Стук больше не повторялся, и в номере воцарилась полная тишина, будто ничего и не было. Однако я чувствовал, что за дверью кто-то есть. Он стоял так же, как и я, не дыша и напрягая слух, пытаясь уловить чужое дыхание, биение сердца или движение мысли. Я как мог сдерживал дыхание, чтобы не вызвать ни малейшего колебания воздуха. Меня здесь нет, говорил я себе. Меня здесь нет, меня вообще нигде нет.

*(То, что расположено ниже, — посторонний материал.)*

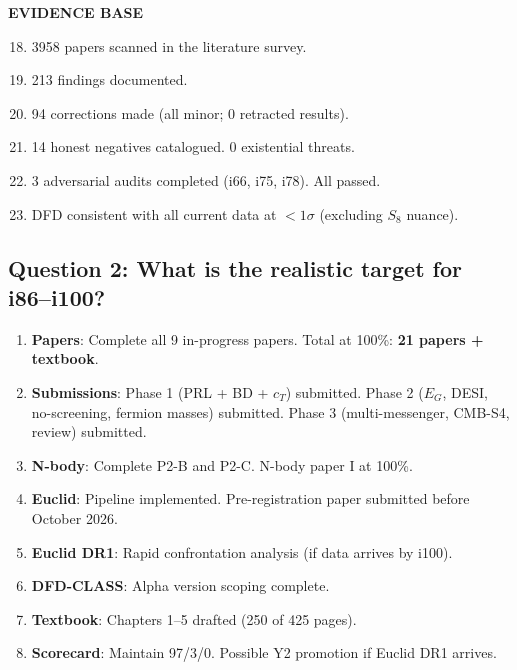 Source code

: \documentclass[11pt,a4paper]{article}
\begin{document}
\begin{tcolorbox}[colback=blue!5!white, colframe=dfdblue, title=\textbf{Programme Achievements: i1--i85}]
\textbf{EVIDENCE BASE}
\begin{enumerate}[nosep]
\setcounter{enumi}{17}
\item 3958 papers scanned in the literature survey.
\item 213 findings documented.
\item 94 corrections made (all minor; 0 retracted results).
\item 14 honest negatives catalogued. 0 existential threats.
\item 3 adversarial audits completed (i66, i75, i78). All passed.
\item DFD consistent with all current data at $< 1\sigma$ (excluding $S_8$ nuance).
\end{enumerate}
\end{tcolorbox}

\subsection{Question 2: What is the realistic target for i86--i100?}

\begin{tcolorbox}[colback=blue!5!white, colframe=dfdblue, title=\textbf{i86--i100 Realistic Targets}]
\begin{enumerate}[nosep]
\item \textbf{Papers}: Complete all 9 in-progress papers. Total at 100\%: \textbf{21 papers + textbook}.
\item \textbf{Submissions}: Phase 1 (PRL + BD + $c_T$) submitted. Phase 2 ($E_G$, DESI, no-screening, fermion masses) submitted. Phase 3 (multi-messenger, CMB-S4, review) submitted.
\item \textbf{N-body}: Complete P2-B and P2-C. N-body paper I at 100\%.
\item \textbf{Euclid}: Pipeline implemented. Pre-registration paper submitted before October 2026.
\item \textbf{Euclid DR1}: Rapid confrontation analysis (if data arrives by i100).
\item \textbf{DFD-CLASS}: Alpha version scoping complete.
\item \textbf{Textbook}: Chapters 1--5 drafted (250 of 425 pages).
\item \textbf{Scorecard}: Maintain 97/3/0. Possible Y2 promotion if Euclid DR1 arrives.
\end{enumerate}
\end{tcolorbox}
\end{document}
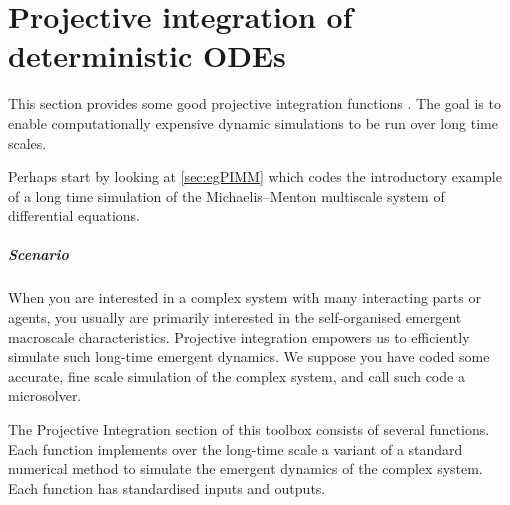 \chapter{Projective integration of deterministic ODEs}
\label{sec:ProjInt}
\localtableofcontents

This section provides some good projective integration functions \cite[e.g.]{Gear02b, Gear03c, Givon06, Sieber2018}.
The goal is to enable computationally expensive dynamic simulations to be run over long time scales.
\begin{userMan} 
Perhaps start by looking at \cref{sec:egPIMM} which codes the introductory example of a long time simulation of the Michaelis--Menton multiscale system of differential equations.
\end{userMan}

\paragraph{Scenario}
When you are interested in a complex system with many interacting parts or agents, you usually are primarily interested in the self-organised emergent macroscale characteristics.
Projective integration empowers us to efficiently simulate such long-time emergent dynamics.
We suppose you have coded some accurate, fine scale simulation of the complex system, and call such code a microsolver.

The Projective Integration section of this toolbox consists of several functions.
Each function implements over the long-time scale a variant of a standard numerical method to simulate the emergent dynamics of the complex system.
Each function has standardised inputs and outputs.


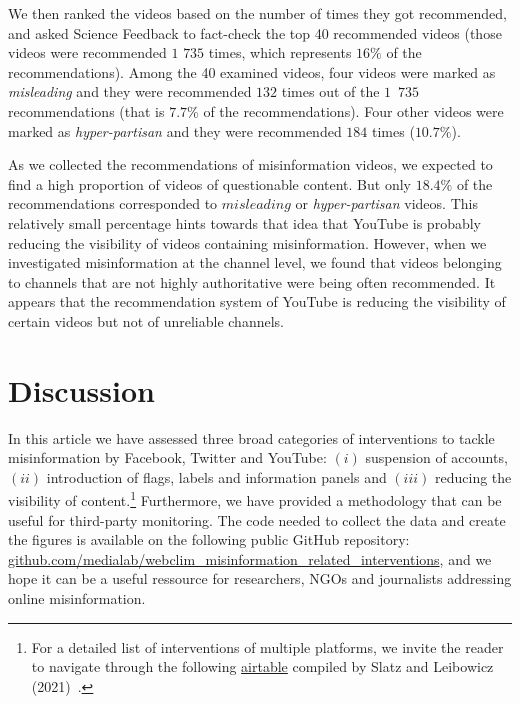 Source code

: \documentclass{article}
\begin{document}
\smallskip 

We then ranked the videos based on the number of times they got recommended, and asked Science Feedback to fact-check the top 40 recommended videos (those videos were recommended $1$ $735$ times, which represents $16\%$ of the recommendations).
Among the 40 examined videos, four videos were marked as {\it misleading} and they were recommended $132$ times out of the $1$~$735$ recommendations (that is $7.7\%$ of the recommendations).
Four other videos were marked as {\it hyper-partisan} and they were recommended $184$ times ($10.7\%$).

\smallskip 

As we collected the recommendations of misinformation videos, we expected to find a high proportion of videos of questionable content.
But only {$18.4\%$} of the recommendations corresponded to $misleading$ or {\it hyper-partisan} videos.
This relatively small percentage hints towards that idea that YouTube is probably reducing the visibility of videos containing misinformation.
However, when we investigated misinformation at the channel level, we found that videos belonging to channels that are not highly authoritative were being often recommended.
It appears that the recommendation system of YouTube is reducing the visibility of certain videos but not of unreliable channels.

\section{Discussion}

In this article we have assessed three broad categories of interventions to tackle misinformation by Facebook, Twitter and YouTube: $(i)$ suspension of accounts, $(ii)$ introduction of flags, labels and information panels and $(iii)$ reducing the visibility of content.\footnote{For a detailed list of interventions of multiple platforms, we invite the reader to navigate through the following \href{https://airtable.com/shrO0ooI9WSEfIUhb/tblAWQwFOiihKdQjm/viwZLAOzLK1NQ0c2n?blocks=hide}{airtable} compiled by Slatz and Leibowicz (2021)~\cite{niemanlab}.}
Furthermore, we have provided a methodology that can be useful for third-party monitoring. 
The code needed to collect the data and create the figures is available on the following public GitHub repository: \href{https://github.com/medialab/webclim_misinformation_related_interventions}{github.com/medialab/webclim\_misinformation\_related\_interventions}, and we hope it can be a useful ressource for researchers, NGOs and journalists addressing online misinformation. 
\end{document}
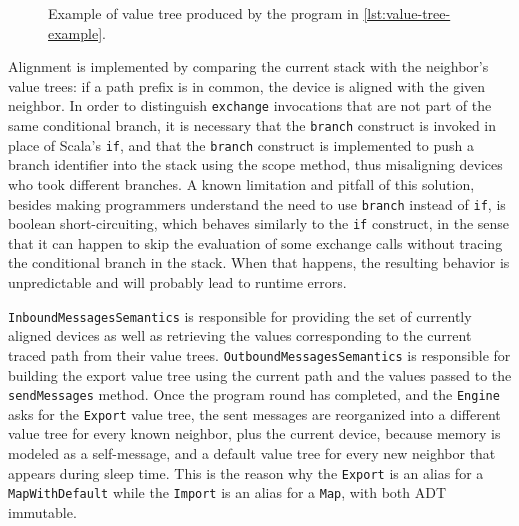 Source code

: 

\begin{figure}
    \centering
    \caption{Example of value tree produced by the program in \cref{lst:value-tree-example}.}
    \label{fig:value-tree-example}
    \bigskip
    \resizebox{0.5\linewidth}{!}{
        
    }
\end{figure}

Alignment is implemented by comparing the current stack with the neighbor's value trees: if a path prefix is in common, the device is aligned with the given neighbor.
%
In order to distinguish \texttt{exchange} invocations that are not part of the same conditional branch, it is necessary that the \texttt{branch} construct is invoked in place of Scala's \texttt{if}, and that the \texttt{branch} construct is implemented to push a branch identifier into the stack using the scope method, thus misaligning devices who took different branches.
%
A known limitation and pitfall of this solution, besides making programmers understand the need to use \texttt{branch} instead of \texttt{if}, is boolean short-circuiting, which behaves similarly to the \texttt{if} construct, in the sense that it can happen to skip the evaluation of some exchange calls without tracing the conditional branch in the stack.
%
When that happens, the resulting behavior is unpredictable and will probably lead to runtime errors.

\texttt{InboundMessagesSemantics} is responsible for providing the set of currently aligned devices as well as retrieving the values corresponding to the current traced path from their value trees.
%
\texttt{OutboundMessagesSemantics} is responsible for building the export value tree using the current path and the values passed to the \texttt{sendMessages} method.
%
Once the program round has completed, and the \texttt{Engine} asks for the \texttt{Export} value tree, the sent messages are reorganized into a different value tree for every known neighbor, plus the current device, because memory is modeled as a self-message, and a default value tree for every new neighbor that appears during sleep time.
%
This is the reason why the \texttt{Export} is an alias for a \texttt{MapWithDefault} while the \texttt{Import} is an alias for a \texttt{Map}, with both \ac{ADT} immutable.

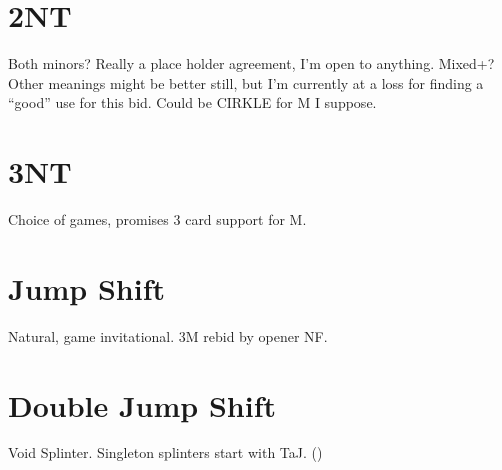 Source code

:\documentclass[tom-ari]{subfile}
\begin{document}
	
	\section{2NT}
	
	Both minors?  Really a place holder agreement, I'm open to anything. Mixed+? Other meanings might be better still, but I'm currently at a loss for finding a ``good'' use for this bid. Could be CIRKLE for M I suppose.
	
	\section{3NT}
	
	Choice of games, promises 3 card support for M.
	
	\section{Jump Shift}
	
	Natural, game invitational. 3M rebid by opener NF.
	
	\section{Double Jump Shift}
	
	Void Splinter. Singleton splinters start with TaJ. ()
		
\end{document}

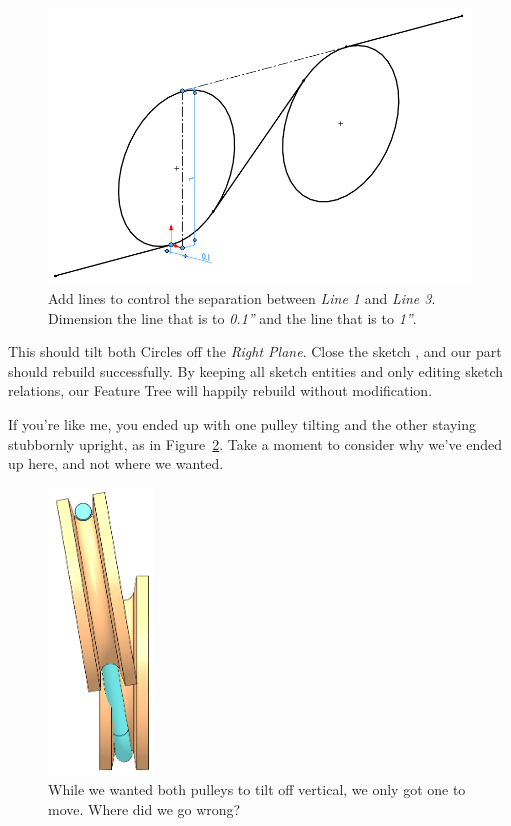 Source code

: \begin{figure}[H]
\begin{center}
  \includegraphics[width=5in]{images/figures/pulley-tilt-lines.png}
\end{center}
\caption{Add lines to control the separation between \emph{Line 1} and \emph{Line 3}.
Dimension the line that is  to \emph{0.1''} and the line that is
 to \emph{1''}.
\label{fig:pulley-tilt-lines}}

\end{figure}

This should tilt both
Circles off the \emph{Right Plane}. Close the sketch
, and our part should rebuild
successfully. By keeping all sketch entities and only editing sketch relations,
our Feature Tree will happily rebuild without modification.

If you're like me, you ended up with one pulley tilting and the other staying
stubbornly upright, as in Figure~\ref{fig:pulley-not-tilted}. Take a moment to
consider why we've ended up here, and not where we wanted.

\begin{figure}[H]
\begin{center}
  \includegraphics[height=3in]{images/figures/pulley-not-tilted.png}
\end{center}
\caption{While we wanted both pulleys to tilt off vertical, we only got one to move.
Where did we go wrong? \label{fig:pulley-not-tilted}}

\end{figure}

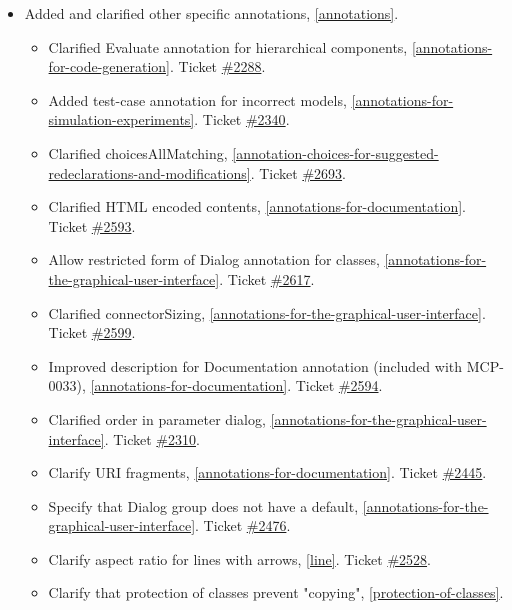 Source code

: \begin{itemize}
\item Added and clarified other specific annotations, \cref{annotations}.
\begin{itemize}
\item Clarified Evaluate annotation for hierarchical components, \cref{annotations-for-code-generation}.
Ticket \href{https://github.com/modelica/ModelicaSpecification/issues/2288}{\#2288}.
\item Added test-case annotation for incorrect models, \cref{annotations-for-simulation-experiments}.
Ticket \href{https://github.com/modelica/ModelicaSpecification/issues/2340}{\#2340}.
\item Clarified choicesAllMatching, \cref{annotation-choices-for-suggested-redeclarations-and-modifications}.
Ticket \href{https://github.com/modelica/ModelicaSpecification/issues/2693}{\#2693}.
\item Clarified HTML encoded contents, \cref{annotations-for-documentation}.
Ticket \href{https://github.com/modelica/ModelicaSpecification/pull/2593}{\#2593}.
\item Allow restricted form of Dialog annotation for classes, \cref{annotations-for-the-graphical-user-interface}.
Ticket \href{https://github.com/modelica/ModelicaSpecification/issues/2617}{\#2617}.
\item Clarified connectorSizing, \cref{annotations-for-the-graphical-user-interface}.
Ticket \href{https://github.com/modelica/ModelicaSpecification/pull/2599}{\#2599}.
\item Improved description for Documentation annotation (included with MCP-0033), \cref{annotations-for-documentation}.
Ticket \href{https://github.com/modelica/ModelicaSpecification/pull/2594}{\#2594}.
\item Clarified order in parameter dialog, \cref{annotations-for-the-graphical-user-interface}.
Ticket \href{https://github.com/modelica/ModelicaSpecification/issues/2310}{\#2310}.
\item Clarify URI fragments, \cref{annotations-for-documentation}.
Ticket \href{https://github.com/modelica/ModelicaSpecification/issues/2445}{\#2445}.
\item Specify that Dialog group does not have a default, \cref{annotations-for-the-graphical-user-interface}.
Ticket \href{https://github.com/modelica/ModelicaSpecification/issues/2476}{\#2476}.
\item Clarify aspect ratio for lines with arrows, \cref{line}.
Ticket \href{https://github.com/modelica/ModelicaSpecification/issues/2528}{\#2528}.
\item Clarify that protection of classes prevent "copying", \cref{protection-of-classes}.

\end{itemize}
\end{itemize}

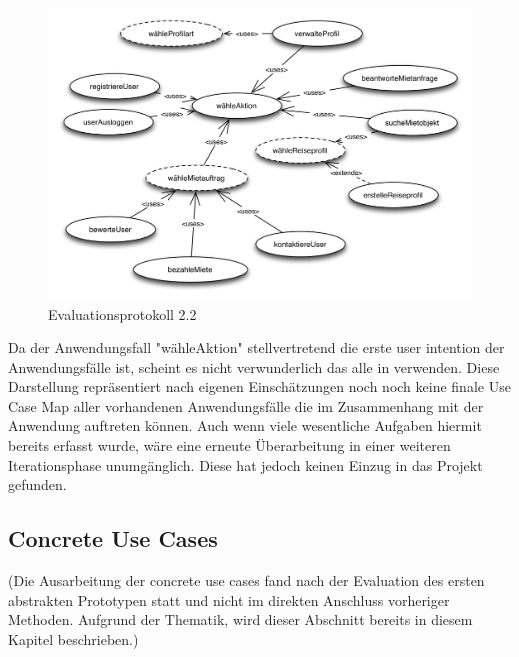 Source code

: \begin{figure}[H]
\includegraphics[width=1\textwidth]{./images/use.png}
\caption{Evaluationsprotokoll 2.2}
\label{fig:use}
\end{figure}

Da der Anwendungsfall "wähleAktion" stellvertretend die erste user intention der Anwendungsfälle ist, scheint es nicht verwunderlich das alle in verwenden. Diese Darstellung repräsentiert nach eigenen Einschätzungen noch noch keine finale Use Case Map aller vorhandenen Anwendungsfälle die im Zusammenhang mit der Anwendung auftreten können. Auch wenn viele wesentliche Aufgaben hiermit bereits erfasst wurde, wäre eine erneute Überarbeitung in einer weiteren Iterationsphase unumgänglich. Diese hat jedoch keinen Einzug in das Projekt gefunden.

\newpage
\subsection{Concrete Use Cases}
(Die Ausarbeitung der concrete use cases fand nach der Evaluation des ersten abstrakten Prototypen statt und nicht im direkten Anschluss vorheriger Methoden. Aufgrund der Thematik, wird dieser Abschnitt bereits in diesem Kapitel beschrieben.)\\

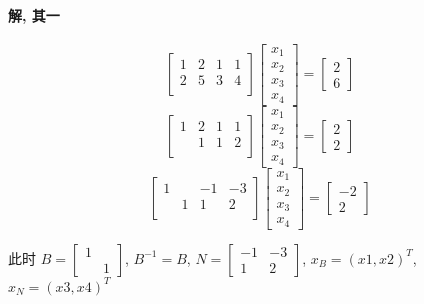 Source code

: \documentclass[a4paper]{article}
\begin{document}
\paragraph{解, 其一}
\[
\left[\begin{array}{cccc}
    1 &2& 1& 1\\
    2& 5& 3 & 4\\
\end{array}\right]
\left[\begin{array}{c} x_1 \\ x_2 \\ x_3 \\ x_4  \end{array}\right] =
\left[\begin{array}{c} 2\\ 6\end{array}\right]
\]
\[
\left[\begin{array}{cccc}
    1 &2& 1& 1\\
     & 1& 1 & 2\\
\end{array}\right]
\left[\begin{array}{c} x_1 \\ x_2 \\ x_3 \\ x_4  \end{array}\right] =
\left[\begin{array}{c} 2\\ 2\end{array}\right]
\]
\[
\left[\begin{array}{cccc}
    1 & & -1& -3\\
     & 1& 1 & 2\\
\end{array}\right]
\left[\begin{array}{c} x_1 \\ x_2 \\ x_3 \\ x_4  \end{array}\right] =
\left[\begin{array}{c} -2\\ 2\end{array}\right]
\]

此时 $B = \begin{bmatrix}
    1 & \\
      & 1
\end{bmatrix}$, $B^{-1} = B$, $N = \begin{bmatrix}
    -1 & -3 \\
    1 & 2
\end{bmatrix}$, $x_B = (x1,x2)^T$, $x_N = (x3,x4)^T$
\end{document}
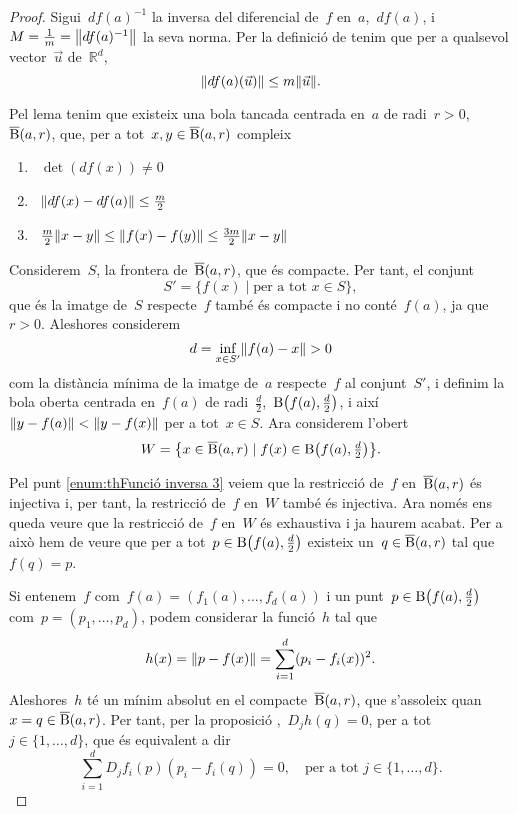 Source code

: \documentclass[../../main.tex]{subfiles}
\begin{document}
    \begin{proof}
        Sigui~\(df(a)^{-1}\) la inversa del diferencial de~\(f\) en~\(a\),~\(df(a)\), i~\(M=\frac{1}{m}=\norm{df(a)^{-1}}\) la seva norma.
        Per la definició de  tenim que per a qualsevol vector~\(\vec{u}\) de~\(\mathbb{R}^{d}\),
        \[
            \norm{df(a)(\vec{u})}\leq m\norm{\vec{u}}.
        \]

        Pel lema  tenim que existeix una bola tancada centrada en~\(a\) de radi~\(r>0\),~\(\overline{\operatorname{B}}(a,r)\), que, per a tot~\(x,y\in\overline{\operatorname{B}}(a,r)\) compleix
        \begin{enumerate}
            \item\label{enum:thFunció inversa 1}~\(\det(df(x))\neq0\)
            \item\label{enum:thFunció inversa 2}~\(\norm{df(x)-df(a)}\leq\frac{m}{2}\)
            \item\label{enum:thFunció inversa 3}~\(\frac{m}{2}\norm{x-y} \leq\norm{f(x)-f(y)}\leq\frac{3m}{2}\norm{x-y}\)
        \end{enumerate}

        Considerem~\(S\), la frontera de~\(\overline{\operatorname{B}}(a,r)\), que és compacte.
        Per tant, el conjunt
        \[
            S'=\{f(x)\mid\text{per a tot }x\in S\},
        \]
        que és la imatge de~\(S\) respecte~\(f\) també és compacte i no conté~\(f(a)\), ja que~\(r>0\).
        Aleshores considerem
        \[
            d=\inf_{x\in S'}\norm{f(a)-x}>0
        \]
        com la distància mínima de la imatge de~\(a\) respecte~\(f\) al conjunt~\(S'\), i definim la bola oberta centrada en~\(f(a)\) de radi~\(\frac{d}{2}\),~\(\B\left(f(a),\tfrac{d}{2}\right)\), i així~\(\norm{y-f(a)}<\norm{y-f(x)}\) per a tot~\(x\in S\).
        Ara considerem l'obert
        \[
            W=\left\{x\in\overline{\B}(a,r)\mid f(x)\in\B\left(f(a),\tfrac{d}{2}\right)\right\}.
        \]

        Pel punt \eqref{enum:thFunció inversa 3} veiem que la restricció de~\(f\) en~\(\overline{\operatorname{B}}(a,r)\) és injectiva i, per tant, la restricció de~\(f\) en~\(W\) també és injectiva.
        Ara només ens queda veure que la restricció de~\(f\) en~\(W\) és exhaustiva i ja haurem acabat.
        Per a això hem de veure que per a tot~\(p\in\B\left(f(a),\tfrac{d}{2}\right)\) existeix un~\(q\in\overline{\operatorname{B}}(a,r)\) tal que~\(f(q)=p\).

        Si entenem~\(f\) com~\(f(a)=(f_{1}(a),\dots,f_{d}(a))\) i un punt~\(p\in\B\left(f(a),\tfrac{d}{2}\right)\) com~\(p=(p_{1},\dots,p_{d})\), podem considerar la funció~\(h\) tal que
        \[
            h(x)=\norm{p-f(x)}=\sum_{i=1}^{d}(p_{i}-f_{i}(x))^{2}.
        \]
        Aleshores~\(h\) té un mínim absolut en el compacte~\(\overline{\operatorname{B}}(a,r)\), que s'assoleix quan~\(x=q\in\overline{\operatorname{B}}(a,r)\).
        Per tant, per la proposició ,~\(D_{j}h(q)=0\), per a tot~\(j\in\{1,\dots,d\}\), que és equivalent a dir
        \[
            \sum_{i=1}^{d}D_{j}f_{i}(p)(p_{i}-f_{i}(q))=0,\quad\text{per a tot }j\in\{1,\dots,d\}.
        \]


\end{proof}
\end{document}
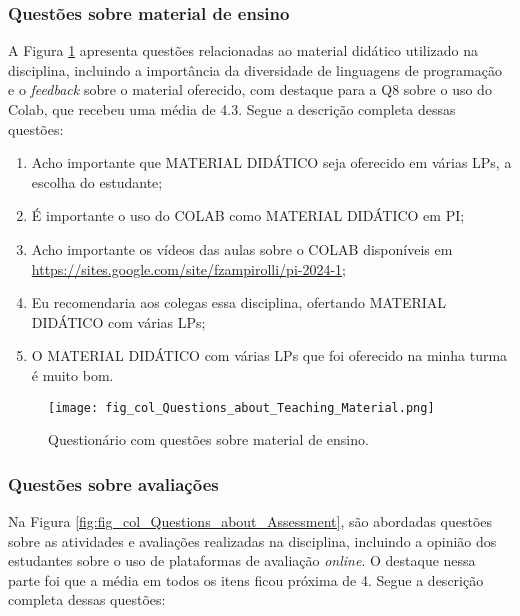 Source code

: \subsubsection{Questões sobre material de ensino}

A Figura \ref{fig:fig_col_Questions_about_Teaching_Material} apresenta questões relacionadas ao material didático utilizado na disciplina, incluindo a importância da diversidade de linguagens de programação e o \textit{feedback} sobre o material oferecido, com destaque para a Q8 sobre o uso do Colab, que recebeu uma média de 4.3. Segue a descrição completa dessas questões:

\begin{enumerate}[label=\textbf{Q\arabic*.}, itemsep=0pt, parsep=0pt, topsep=0pt, leftmargin=*, before=\ttfamily, after=\normalfont]
    \fontsize{9}{11}\selectfont
    \setcounter{enumi}{6} %
    \item Acho importante que MATERIAL DIDÁTICO seja oferecido em várias LPs, a escolha do estudante;
    \item É importante o uso do COLAB como MATERIAL DIDÁTICO em PI;
    \item Acho importante os vídeos das aulas sobre o COLAB disponíveis em \url{https://sites.google.com/site/fzampirolli/pi-2024-1};
    \item Eu recomendaria aos colegas essa disciplina, ofertando MATERIAL DIDÁTICO com várias LPs;
    \item O MATERIAL DIDÁTICO com várias LPs que foi oferecido na minha turma é muito bom.
\end{enumerate}

\begin{figure}[!ht]
    \centering
    \texttt{[image: fig\_col\_Questions\_about\_Teaching\_Material.png]}
     \caption{Questionário com questões sobre material de ensino.}
  \label{fig:fig_col_Questions_about_Teaching_Material}
\end{figure}


\subsubsection{Questões sobre avaliações}

Na Figura \ref{fig:fig_col_Questions_about_Assessment}, são abordadas questões sobre as atividades e avaliações realizadas na disciplina, incluindo a opinião dos estudantes sobre o uso de plataformas de avaliação \textit{online}. O destaque nessa parte foi que a média em todos os itens ficou próxima de 4. Segue a descrição completa dessas questões:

Замок открылся. Неизвестный двигался осторожно, растягивая каждое движение. Сопровождавшие их звуки как бы дробились на мелкие бессмысленные осколки. Повернулась ручка, еле слышно скрипнули дверные петли. Сердце в груди колотилось все чаще. Я попытался как-то успокоить его, но ничего не вышло.
В комнату кто-то вошел, и воздух чуть всколыхнулся. Я весь сжался – все пять чувств обострились, чтобы ощутить присутствие чужака: инородную смесь запахов теплой одежды, сдерживаемого дыхания и возбуждения, скрытого в молчании. А вдруг у него нож? Очень может быть. Сразу вспомнился яркий серебристый проблеск в темноте. Почти не дыша, притаившись, я еще сильнее стиснул биту в руках.
Войдя, неизвестный затворил дверь и повернул замок. Встав к двери спиной, он старался разглядеть в комнате хоть что-нибудь. Мои руки, крепко державшие биту, стали мокрыми от пота. Захотелось вытереть ладони о брюки, но любое лишнее движение могло оказаться роковым. Я вспомнил скульптуру птицы в саду заброшенного дома Мияваки и, чтобы не выдать своего присутствия, слился с ней в единое целое, перенесясь туда, в залитый слепящим солнечным светом летний сад, и устремив в небо неподвижный сердитый взгляд.
У вошедшего оказался с собой фонарь, и он включил его, разрезав узким прямым лучом темноту. Светил фонарик слабо. Видно, маленький, похожий на мой. Я ждал, когда неизвестный пройдет со своим фонарем мимо, но он и не думал двигаться с места. Луч по очереди выхватывал предметы – вазу для цветов, серебряный поднос на столе (снова призывно блеснувший по тьме), диван, торшер… Вот он прочертил линию у самого моего носа, выхватил кусочек пола в нескольких сантиметрах от моих ног. Как змея языком, облизал каждый уголок комнаты. Казалось, ожидание будет тянуться вечно. Страх и напряжение острой болью буравили мое сознание.
Все мысли в сторону, подумал я. И фантазии туда же. Как написал в своем письме лейтенант Мамия: «Из-за этих фантазий жизни можно лишиться».
В конце концов, луч фонарика начал медленно, очень медленно продвигаться вперед. Похоже, неизвестный хотел пройти в заднюю комнату. Я еще сильнее сжал биту и вдруг заметил, что ладони сразу высохли – просто пересохли.
Незнакомец шагнул в мою сторону, потом еще раз, будто проверяя пол под ногами. Я задержал дыхание. Еще пара шагов – и он будет рядом. Два шага – и я смогу покончить с этим кошмаром. Но в этот момент свет погас, и тьма опять поглотила все вокруг. Он выключил фонарик. Я пытался заставить голову работать в темноте быстрее, однако она не хотела слушаться. По телу пробежал незнакомый прежде холодок. Неужели он меня заметил?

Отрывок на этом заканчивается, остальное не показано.